Clinics told us that this was a measure their legal advice suggested they put in place in order that in the future, should these couples separate, for example, and have to grapple with issues around the custody and care of their children, the clinics would have these signed declarations which could be relied on at that time, albeit with uncertainty as to the status of such a declaration. Whilst I expressed some concern about such an approach, and felt unease, I was assured the clinics did so on the basis of legal advice, and then only in those cases where patients had said that they did not wish to go through a court process in order to become the legal parents of their children. Having advised clinics to take their own legal advice, and now having done so, I felt we were not in a position to question that advice. Similarly, not having any method of communicating with this group of patients directly and also taking it on trust and good faith that the legal advice was sound and that clinics were acting in the interests of their patients, we felt we could not question the clinic’s approach and the decision these patients had taken to sign declarations.”

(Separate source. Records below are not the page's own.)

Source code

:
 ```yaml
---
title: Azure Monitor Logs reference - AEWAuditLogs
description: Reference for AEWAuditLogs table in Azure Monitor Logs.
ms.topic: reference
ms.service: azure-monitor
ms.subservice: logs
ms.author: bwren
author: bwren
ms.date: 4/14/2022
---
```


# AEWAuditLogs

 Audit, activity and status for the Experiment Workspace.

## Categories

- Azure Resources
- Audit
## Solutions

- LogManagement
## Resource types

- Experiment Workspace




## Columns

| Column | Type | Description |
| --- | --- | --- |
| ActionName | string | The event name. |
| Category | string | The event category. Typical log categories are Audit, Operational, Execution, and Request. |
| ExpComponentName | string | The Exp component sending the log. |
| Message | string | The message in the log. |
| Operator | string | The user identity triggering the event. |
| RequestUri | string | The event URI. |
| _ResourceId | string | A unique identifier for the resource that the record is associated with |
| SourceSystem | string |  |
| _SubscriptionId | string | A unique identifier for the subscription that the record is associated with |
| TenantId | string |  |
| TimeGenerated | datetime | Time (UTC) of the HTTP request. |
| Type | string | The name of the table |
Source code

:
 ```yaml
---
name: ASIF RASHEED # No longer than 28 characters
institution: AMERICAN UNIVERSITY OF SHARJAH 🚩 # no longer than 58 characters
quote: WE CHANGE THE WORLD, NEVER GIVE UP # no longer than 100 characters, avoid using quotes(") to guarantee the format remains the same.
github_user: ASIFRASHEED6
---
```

18.For reasons which by now will be apparent, Mr Jones was, as it seems to me, well justified in having those concerns and feeling that unease. But I am bound to say that it seems, and not merely with the priceless benefit of hindsight, unfortunate that the HFEA was not more questioning of what it understood was the advice being given at a time, I emphasise, after I had given judgment in In re A. I appreciate that the HFEA was not privy to the detail of any of that advice, but in the light of its understanding, as explained by Mr Jones, of what advice was being given, it might be thought that alarm bells should have been ringing and that the HFEA should have been more questioning, both privately and more publicly, as to the appropriateness and wisdom of the advice it understood was being given. I do not suggest that the HFEA should necessarily have commissioned legal advice itself on the point, but might it not have been better if it had circulated guidance to clinics, setting out what it understood to be happening, stressing that it was for individual clinics to obtain such legal advice as they might think appropriate, but saying that it did have concerns about the appropriateness of the advice which it understood certain clinics had received and perhaps briefly explaining why.